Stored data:
=====
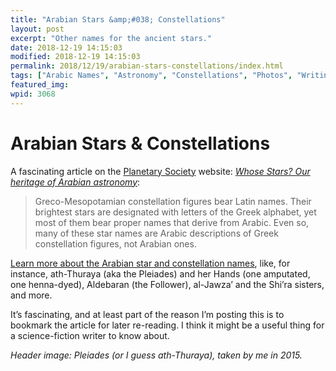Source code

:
```yaml
---
title: "Arabian Stars &amp;#038; Constellations"
layout: post
excerpt: "Other names for the ancient stars."
date: 2018-12-19 14:15:03
modified: 2018-12-19 14:15:03
permalink: 2018/12/19/arabian-stars-constellations/index.html
tags: ["Arabic Names", "Astronomy", "Constellations", "Photos", "Writing"]
featured_img: 
wpid: 3068
---
```


# Arabian Stars &#038; Constellations

A fascinating article on the [Planetary Society](http://www.planetary.org/) website: *[Whose Stars? Our heritage of Arabian astronomy](http://www.planetary.org/blogs/guest-blogs/2018/whose-stars-arabian-astronomy.html)*:

> Greco-Mesopotamian constellation figures bear Latin names. Their brightest stars are designated with letters of the Greek alphabet, yet most of them bear proper names that derive from Arabic. Even so, many of these star names are Arabic descriptions of Greek constellation figures, not Arabian ones.

[Learn more about the Arabian star and constellation names](http://www.planetary.org/blogs/guest-blogs/2018/whose-stars-arabian-astronomy.html), like, for instance, ath-Thuraya (aka the Pleiades) and her Hands (one amputated, one henna-dyed), Aldebaran (the Follower), al-Jawza’ and the Shi’ra sisters, and more.

It’s fascinating, and at least part of the reason I’m posting this is to bookmark the article for later re-reading. I think it might be a useful thing for a science-fiction writer to know about.

*Header image: Pleiades (or I guess ath-Thuraya), taken by me in 2015.*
=====
Please go through the data above and copy each line containing the word "about".

▸ **ANSWER TO THE PROBLEM**
[Learn more about the Arabian star and constellation names](http://www.planetary.org/blogs/guest-blogs/2018/whose-stars-arabian-astronomy.html), like, for instance, ath-Thuraya (aka the Pleiades) and her Hands (one amputated, one henna-dyed), Aldebaran (the Follower), al-Jawza’ and the Shi’ra sisters, and more.
It’s fascinating, and at least part of the reason I’m posting this is to bookmark the article for later re-reading. I think it might be a useful thing for a science-fiction writer to know about.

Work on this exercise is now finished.